The main culprit in this story is the vehicle known as a Collateralized Debt Obligation, or CDO. Every loan, in addition to having a certain yield, also has a certain idiosyncratic probability of default. This, in turn, translates into a credit rating assigned by a rating agency, which are then relied upon by the constituents which make up the financial system in order to properly guage the risk of the assets on their balance sheets. A CDO is a pooling of these loans, designed to take advantage of the fact (assumption is perhaps more appropriate) that the defaults of these instruments are not correlated, and therefore a portion of these assets become more valuable than if they were owned individually.

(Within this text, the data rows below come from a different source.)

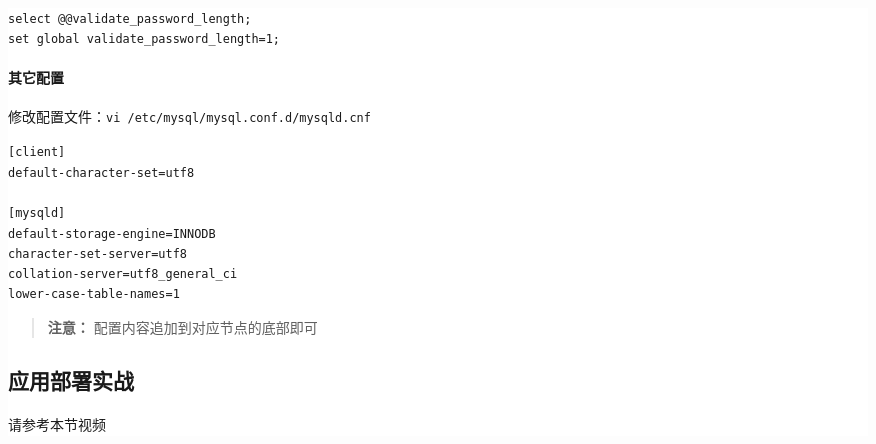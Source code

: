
 ```
select @@validate_password_length;
set global validate_password_length=1;
```

#### 其它配置

修改配置文件：`vi /etc/mysql/mysql.conf.d/mysqld.cnf`

```
[client]
default-character-set=utf8

[mysqld]
default-storage-engine=INNODB
character-set-server=utf8
collation-server=utf8_general_ci
lower-case-table-names=1
```

> **注意：** 配置内容追加到对应节点的底部即可

## 应用部署实战

请参考本节视频
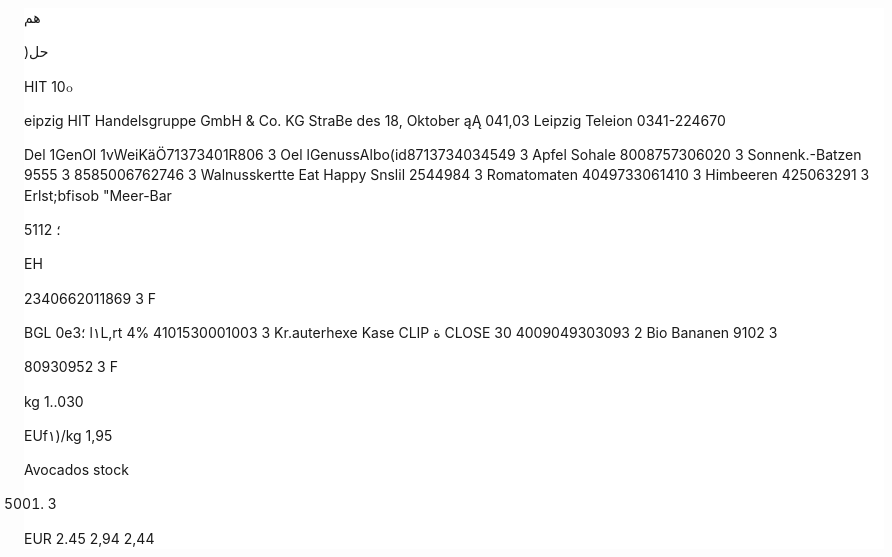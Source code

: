 هم

)حل

HIT  10๐

eipzig
HIT Handelsgruppe GmbH & Co. KG
StraBe des 18, Oktober  ąĄ
041,03  Leipzig
Teleion  0341-224670

Del  1GenOl 1vWeiKäÖ71373401R806  3
Oel  lGenussAlbo(id8713734034549  3
Apfel  Sohale
8008757306020  3
Sonnenk.-Batzen
9555  3
8585006762746  3
Walnusskertte
Eat  Happy  Snslil
2544984  3
Romatomaten
4049733061410  3
Himbeeren
425063291
3
Erlst;bfisob  "Meer-Bar

؛
 5112

EH

2340662011869  3  F

BGL  0e3؛ l١L,rt  4%  4101530001003  3
Kr.auterhexe  Kase
CLIP  ة  CLOSE  30  4009049303093  2
Bio  Bananen
9102  3

80930952  3  F

kg
1..030

EUf١)/kg
1,95

Avocados  stock

5001.  3

EUR
2.45
2,94
2,44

Take a simple example: if there are two $1 bonds in a pool and each has a 50% probability of default, the expected value of the pool is $1. If the defaults are uncorrelated, there is actually only a 25% chance that (50% times 50%) that pool will be worth $0. Said another way, there is a 75% chance the pool will be worth at least $1. Is the first $1 of the pool not worth more than the second dollar of the pool? Is the first $1 of the pool not worth more than each of the underlying assets? That is the ultimate logic behind the CDO. Thus, the first $1 of the CDO would be sold to an investor as a highly rated instrument (a senior tranche), and the second $1 of the CDO would be sold as something rated closer to junk status (a junior tranche).

There are ways here to rinse and repeat. One can imagine a scenario where there have been several hundred or even several thousand CDOs created in this manner, all with more assets and more tranches than the simple example above. Is it not possible to take junior tranches from a set of these uncorrelated CDOs, pool them together, and then engage in the same process as above? In fact, this is what the investment banks did when they created Collateralized Mortgage Obligations, or CMOs. Obviously, the supply did not exist in a vacuum. In an easy credit environment, yields were at all-time lows, and many institutions were clamoring to find new assets which were highly rated (to satisfy internal or external risk management) and promised better yields than those that were traditionally available.

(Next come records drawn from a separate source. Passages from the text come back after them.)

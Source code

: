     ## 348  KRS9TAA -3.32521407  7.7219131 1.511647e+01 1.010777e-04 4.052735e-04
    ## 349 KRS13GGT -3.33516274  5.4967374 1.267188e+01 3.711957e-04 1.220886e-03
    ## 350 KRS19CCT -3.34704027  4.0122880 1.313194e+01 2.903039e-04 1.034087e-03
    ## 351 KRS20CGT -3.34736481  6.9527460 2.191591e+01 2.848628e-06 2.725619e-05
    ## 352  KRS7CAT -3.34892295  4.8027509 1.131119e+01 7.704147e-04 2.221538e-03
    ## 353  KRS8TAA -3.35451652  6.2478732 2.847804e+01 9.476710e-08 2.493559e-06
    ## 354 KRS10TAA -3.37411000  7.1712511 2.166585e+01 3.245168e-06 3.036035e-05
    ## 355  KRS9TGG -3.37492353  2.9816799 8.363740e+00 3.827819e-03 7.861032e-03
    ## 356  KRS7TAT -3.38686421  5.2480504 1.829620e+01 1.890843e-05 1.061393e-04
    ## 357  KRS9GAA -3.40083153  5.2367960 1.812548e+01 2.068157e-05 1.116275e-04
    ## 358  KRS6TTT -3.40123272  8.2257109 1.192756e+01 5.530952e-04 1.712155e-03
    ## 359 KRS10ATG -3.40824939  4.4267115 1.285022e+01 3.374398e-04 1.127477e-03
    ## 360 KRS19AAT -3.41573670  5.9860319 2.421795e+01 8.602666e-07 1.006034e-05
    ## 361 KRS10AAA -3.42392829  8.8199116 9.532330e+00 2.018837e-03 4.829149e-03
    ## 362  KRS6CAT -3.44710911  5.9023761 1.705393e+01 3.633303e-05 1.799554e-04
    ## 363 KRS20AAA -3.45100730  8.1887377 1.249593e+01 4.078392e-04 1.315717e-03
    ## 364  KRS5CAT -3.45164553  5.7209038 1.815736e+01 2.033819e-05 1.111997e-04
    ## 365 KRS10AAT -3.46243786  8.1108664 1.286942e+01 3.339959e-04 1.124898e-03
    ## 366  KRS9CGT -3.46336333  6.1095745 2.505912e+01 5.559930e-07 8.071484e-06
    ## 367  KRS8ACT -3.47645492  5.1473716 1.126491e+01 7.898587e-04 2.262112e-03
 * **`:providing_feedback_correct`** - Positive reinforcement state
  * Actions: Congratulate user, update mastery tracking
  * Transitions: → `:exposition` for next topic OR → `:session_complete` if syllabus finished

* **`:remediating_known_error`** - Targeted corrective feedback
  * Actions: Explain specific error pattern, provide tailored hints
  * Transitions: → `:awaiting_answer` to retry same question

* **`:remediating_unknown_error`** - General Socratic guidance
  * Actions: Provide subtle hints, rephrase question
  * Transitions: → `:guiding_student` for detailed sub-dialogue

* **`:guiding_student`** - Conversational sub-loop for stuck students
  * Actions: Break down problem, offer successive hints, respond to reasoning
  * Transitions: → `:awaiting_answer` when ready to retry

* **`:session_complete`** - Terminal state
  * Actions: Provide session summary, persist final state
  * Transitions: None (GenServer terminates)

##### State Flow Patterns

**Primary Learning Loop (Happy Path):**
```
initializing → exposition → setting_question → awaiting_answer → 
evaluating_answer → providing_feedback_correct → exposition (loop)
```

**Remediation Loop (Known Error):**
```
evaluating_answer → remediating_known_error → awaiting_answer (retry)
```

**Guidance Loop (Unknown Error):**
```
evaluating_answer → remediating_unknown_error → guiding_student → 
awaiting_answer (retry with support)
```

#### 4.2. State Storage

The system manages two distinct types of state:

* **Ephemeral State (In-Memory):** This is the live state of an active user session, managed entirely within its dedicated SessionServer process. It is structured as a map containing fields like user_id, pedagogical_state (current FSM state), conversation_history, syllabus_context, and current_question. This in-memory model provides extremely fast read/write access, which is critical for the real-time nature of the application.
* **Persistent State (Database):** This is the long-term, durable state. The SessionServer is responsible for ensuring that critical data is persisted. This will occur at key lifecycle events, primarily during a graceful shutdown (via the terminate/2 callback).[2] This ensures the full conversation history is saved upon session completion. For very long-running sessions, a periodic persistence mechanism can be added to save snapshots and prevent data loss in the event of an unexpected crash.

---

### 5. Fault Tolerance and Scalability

So what went wrong? Let's revisit our assumptions. It turns out that the mortgages that made up the underlying asset pool were correlated. Most of the speculative home buying (which provided the supply of assets) were actually taking place in three major geographies: California, the Southwest, and Florida. Additionally, in the face of a severe economic event (see financial crisis, or asset bubbles bursting) most assets are correlated. One observes this phenomenon where asset prices everywhere more or less mirror the US equity market in severe negative events. Furthermore, many of the mortgages themselves may not have been priced properly due to lax origination standards and outright fraud. If one takes the simple CDO above, perfect correlation means that both tranches are actually worth exactly the same. In some sense, the "AAA" rated structured credit instruments are nowhere near investment grade status, while the lowest tranches of those same instruments may have actually been priced fairly attractively.

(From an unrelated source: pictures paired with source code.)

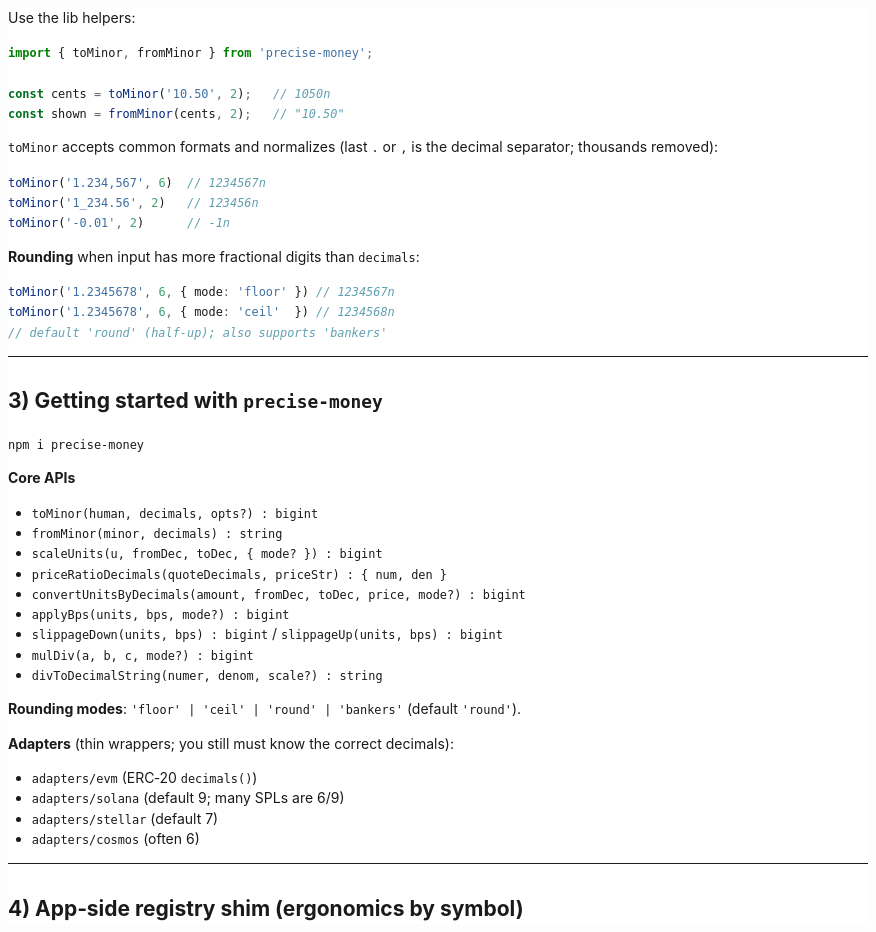 Use the lib helpers:

```ts
import { toMinor, fromMinor } from 'precise-money';

const cents = toMinor('10.50', 2);   // 1050n
const shown = fromMinor(cents, 2);   // "10.50"
```

`toMinor` accepts common formats and normalizes (last `.` or `,` is the decimal separator; thousands removed):

```ts
toMinor('1.234,567', 6)  // 1234567n
toMinor('1_234.56', 2)   // 123456n
toMinor('-0.01', 2)      // -1n
```

**Rounding** when input has more fractional digits than `decimals`:

```ts
toMinor('1.2345678', 6, { mode: 'floor' }) // 1234567n
toMinor('1.2345678', 6, { mode: 'ceil'  }) // 1234568n
// default 'round' (half‑up); also supports 'bankers'
```

---

## 3) Getting started with `precise-money`

```bash
npm i precise-money
```

**Core APIs**

* `toMinor(human, decimals, opts?) : bigint`
* `fromMinor(minor, decimals) : string`
* `scaleUnits(u, fromDec, toDec, { mode? }) : bigint`
* `priceRatioDecimals(quoteDecimals, priceStr) : { num, den }`
* `convertUnitsByDecimals(amount, fromDec, toDec, price, mode?) : bigint`
* `applyBps(units, bps, mode?) : bigint`
* `slippageDown(units, bps) : bigint` / `slippageUp(units, bps) : bigint`
* `mulDiv(a, b, c, mode?) : bigint`
* `divToDecimalString(numer, denom, scale?) : string`

**Rounding modes**: `'floor' | 'ceil' | 'round' | 'bankers'` (default `'round'`).

**Adapters** (thin wrappers; you still must know the correct decimals):

* `adapters/evm` (ERC‑20 `decimals()`)
* `adapters/solana` (default 9; many SPLs are 6/9)
* `adapters/stellar` (default 7)
* `adapters/cosmos` (often 6)

---

## 4) App‑side registry shim (ergonomics by symbol)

Thus, by the time everything was said and done, the market for purchasing these AAA rated securities had dried up, and the underwriting investment banks ended up holding these as assets on their own balance sheets. These securities were marked to market one fated day last fall, and the rest, as they say, is history.

For a more in-depth read, refer to this working paper by Joshua Coval, Jakub Jurek, and Erik Stafford. Josh and Eric are on the faculty of the Harvard Business School, and Jakub is on the faculty of Princeton University.